According to the 2010 census, there were 55 million Latinos in the United States, and they made up 23 percent of Americans under the age of 18. Today, although Asian-Americans are now growing more quickly in percentage terms, Latinos are still growing fastest numerically. That means the destiny of the United States and the destiny of the Latino community are powerfully intertwined.
“The American identity will never be fixed and final; it will always be in the making,” Arthur Schlesinger Jr. wrote a quarter century ago in “The Disuniting of America: Reflections on a Multicultural Society.” While Schlesinger’s observation may be true, it is much easier asserted than accepted.
With his boogeyman approach to electoral politics, Donald Trump has deftly exploited anxieties about the impact of America’s changing demographics on our national identity, and no group has been more vilified by Trump for political purposes than Latinos. After declaring in his announcement speech that Mexico was sending rapists and drug runners to our country, months later Trump dismissed questions about the legitimacy of fraud claims against Trump University by insisting that the American-born judge of Mexican descent who was presiding over the case could not do his job right because “he’s Mexican!” His administration has been even worse, cruelly separating families apprehended at the Southern border, failing to adequately respond to Hurricane Maria and then dismissing the deaths of 3,000 Puerto Ricans as mere fantasy concocted by political opponents.
It is no surprise, then, that the Latino community is widely misperceived and is especially in need today of voices to defend and humanize it. In this way, “Latinx” couldn’t be timelier. For one thing, Morales shatters Americans’ view of the community as monolithic. Although nearly two-thirds of Latinos claim Mexican heritage, Puerto Ricans, Cubans and a growing community of Latinos from Central and South America each have unique cultural and political experiences in the United States.
Morales explores these to varying degrees, and, importantly, makes clear that Latinos have been integral to America’s progress for generations, even as they have grappled with relative invisibility, outright rejection of their place in America and internal struggles about their own identity. He reminds us that it was Gonzalo and Felícitas Méndez, the Mexican-born father and Puerto Rican mother of daughter Sylvia Mendez, who challenged California’s separate and unequal “Mexican schools,” winning an appellate court victory in 1946 that paved the way for the Supreme Court’s opinion in Brown v. Board of Education that struck down racial segregation in schools eight years later.
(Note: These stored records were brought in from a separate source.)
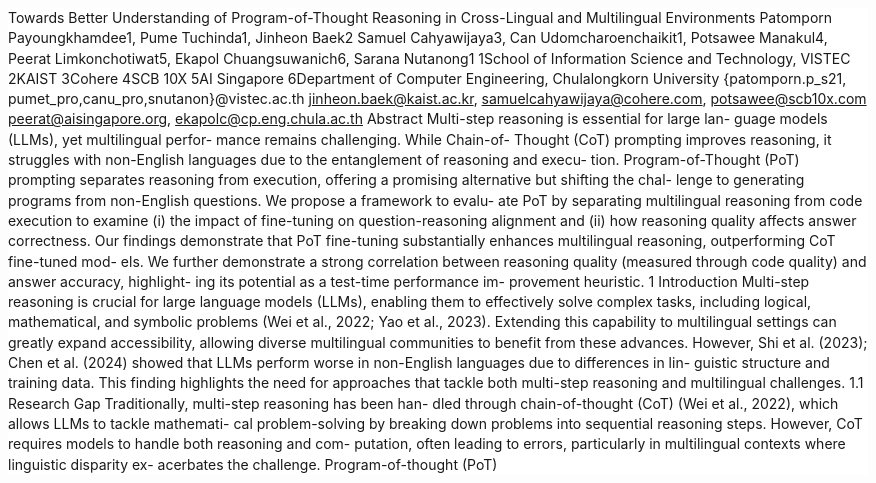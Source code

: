 Towards Better Understanding of Program-of-Thought Reasoning
in Cross-Lingual and Multilingual Environments
Patomporn Payoungkhamdee1, Pume Tuchinda1, Jinheon Baek2
Samuel Cahyawijaya3, Can Udomcharoenchaikit1, Potsawee Manakul4,
Peerat Limkonchotiwat5, Ekapol Chuangsuwanich6, Sarana Nutanong1
1School of Information Science and Technology, VISTEC
2KAIST
3Cohere
4SCB 10X
5AI Singapore
6Department of Computer Engineering, Chulalongkorn University
{patomporn.p_s21, pumet_pro,canu_pro,snutanon}@vistec.ac.th
jinheon.baek@kaist.ac.kr, samuelcahyawijaya@cohere.com, potsawee@scb10x.com
peerat@aisingapore.org, ekapolc@cp.eng.chula.ac.th
Abstract
Multi-step reasoning is essential for large lan-
guage models (LLMs), yet multilingual perfor-
mance remains challenging. While Chain-of-
Thought (CoT) prompting improves reasoning,
it struggles with non-English languages due
to the entanglement of reasoning and execu-
tion. Program-of-Thought (PoT) prompting
separates reasoning from execution, offering
a promising alternative but shifting the chal-
lenge to generating programs from non-English
questions. We propose a framework to evalu-
ate PoT by separating multilingual reasoning
from code execution to examine (i) the impact
of fine-tuning on question-reasoning alignment
and (ii) how reasoning quality affects answer
correctness. Our findings demonstrate that PoT
fine-tuning substantially enhances multilingual
reasoning, outperforming CoT fine-tuned mod-
els. We further demonstrate a strong correlation
between reasoning quality (measured through
code quality) and answer accuracy, highlight-
ing its potential as a test-time performance im-
provement heuristic.
1
Introduction
Multi-step reasoning is crucial for large language
models (LLMs), enabling them to effectively solve
complex tasks, including logical, mathematical,
and symbolic problems (Wei et al., 2022; Yao et al.,
2023). Extending this capability to multilingual
settings can greatly expand accessibility, allowing
diverse multilingual communities to benefit from
these advances. However, Shi et al. (2023); Chen
et al. (2024) showed that LLMs perform worse in
non-English languages due to differences in lin-
guistic structure and training data. This finding
highlights the need for approaches that tackle both
multi-step reasoning and multilingual challenges.
1.1
Research Gap
Traditionally, multi-step reasoning has been han-
dled through chain-of-thought (CoT) (Wei et al.,
2022), which allows LLMs to tackle mathemati-
cal problem-solving by breaking down problems
into sequential reasoning steps. However, CoT
requires models to handle both reasoning and com-
putation, often leading to errors, particularly in
multilingual contexts where linguistic disparity ex-
acerbates the challenge. Program-of-thought (PoT)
Morales’s writing can be hyperbolic at times. “For an American economy that has been largely stagnant, the opening of Cuba is a last-ditch opportunity to stave off looming worldwide economic disaster,” he writes of President Obama’s efforts to open up Cuba to American investment. Still, the book’s deep dive into the crosscurrents of Latinx identity is a powerful reminder that, as Americans wrestle with questions about who is and who is not “American” — and, indeed, questions about what it means to be an American in the 21st century — the nation can benefit immensely from the robust inclusion and understanding of a community that has spent generations grappling with nearly every facet of its own identity.